Wednesday, April 9, 2014

Face up to real reasons Malaysians not returning home, DAP tells TalentCorp

APRIL 09, 2014
TalentCorp has failed in its mission to lure Malaysians working abroad to return as it only managed to attract 2,500 returnees since 2011, despite an allocation of RM65 million, an opposition lawmaker said today.
Seputeh MP Teresa Kok (pic) deemed it a “failed mission” despite being allocated such a huge sum, as the agency only managed to lure back 2,500 against the one million Malaysian professionals reportedly working overseas.
TalentCorp chief executive officer Johan Mahmood Merican told The Malaysian Insider recently that higher salaries, better professional opportunities and a comfortable life were the main reasons local professionals living abroad were reluctant to return to Malaysia.
But Kok questioned if these were the only reasons for them not wanting to come home. 
"I believe that there are two other key reasons, namely, the social justice and Malaysia’s international image," she said.
Kok, citing the 2011 World Bank report titled “Malaysia Economic Monitor: Brain Drain” which stated that career prospects, compensation and social justice were three drivers of the brain drain, said that Malaysia has been suffering from this problem for years.
She also cited World Bank senior economist Philip Schellekens, who said lack of meritocracy and unequal access to scholarships were significant push factors and a deterrent for Malaysians abroad to return.
Kok also said that since the May 5 2013 general election, there have been numerous occasions of racial extremism, adding that Malaysia was often displayed in the global media for “all the wrong reasons”.
"How much has the government done to address the issue of social injustice?
"The government has clearly no political will to deal with extremists," she added.
Kok said that Malaysia's international image as a moderate nation was shaken by recent incidents, such as the seizure of Malay and Iban Bibles from the Bibles Society of Malaysia, the ban on the use of the word Allah by non-Muslims and the oppression of opposition politicians.
"Can Johan deny that this is a factor that has affected Talent Corp’s efforts to lure Malaysians back?

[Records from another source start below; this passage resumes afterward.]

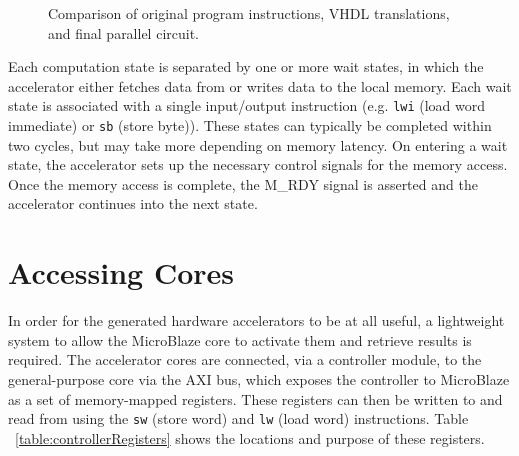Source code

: \documentclass{UoYCSproject}
\begin{document}
\begin{figure}[H]
\caption{Comparison of original program instructions, VHDL translations, and final parallel circuit.}
\label{fig:computationState}
\end{figure}

Each computation state is separated by one or more wait states, in which the accelerator either fetches data from or writes data
to the local memory. Each wait state is associated with a single input/output instruction
(e.g. \texttt{lwi} (load word immediate) or \texttt{sb} (store byte)). These states can typically be completed within two
cycles, but may take more depending on memory latency. On entering a wait state, the accelerator sets up the necessary control
signals for the memory access. Once the memory access is complete, the M\_RDY signal is asserted and the accelerator continues
into the next state.

\section{Accessing Cores}

In order for the generated hardware accelerators to be at all useful, a lightweight system to allow the MicroBlaze core to
activate them and retrieve results is required. The accelerator cores are connected, via a controller module, to the
general-purpose core via the AXI bus, which exposes the controller to MicroBlaze as a set of memory-mapped registers.
These registers can then be written to and read from using the \texttt{sw} (store word) and \texttt{lw} (load word) instructions.
Table ~\ref{table:controllerRegisters} shows the locations and purpose of these registers.
\end{document}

"If it wants to succeed, it must be brave enough to tell the prime minister all the key factors which have hampered its efforts," she said in reference to the TalentCorp CEO.
Kok said that unless Putrajaya addressed key factors related to social injustices in the country, TalentCorp would continue to fail in its mission.
According to the a World Bank report in 2011, the migration in Malaysia is caused by the imbalances of the New Economic Policy (NEP), with Indians and Chinese making the highest numbers.
The World Bank warned that if the situation was not addressed as soon as possible, it would slow down the economy and halt the country's development.
Following the report, Putrajaya set up TalentCorp and introduced programmes to lure Malaysian talents from overseas.  – April 9, 2014.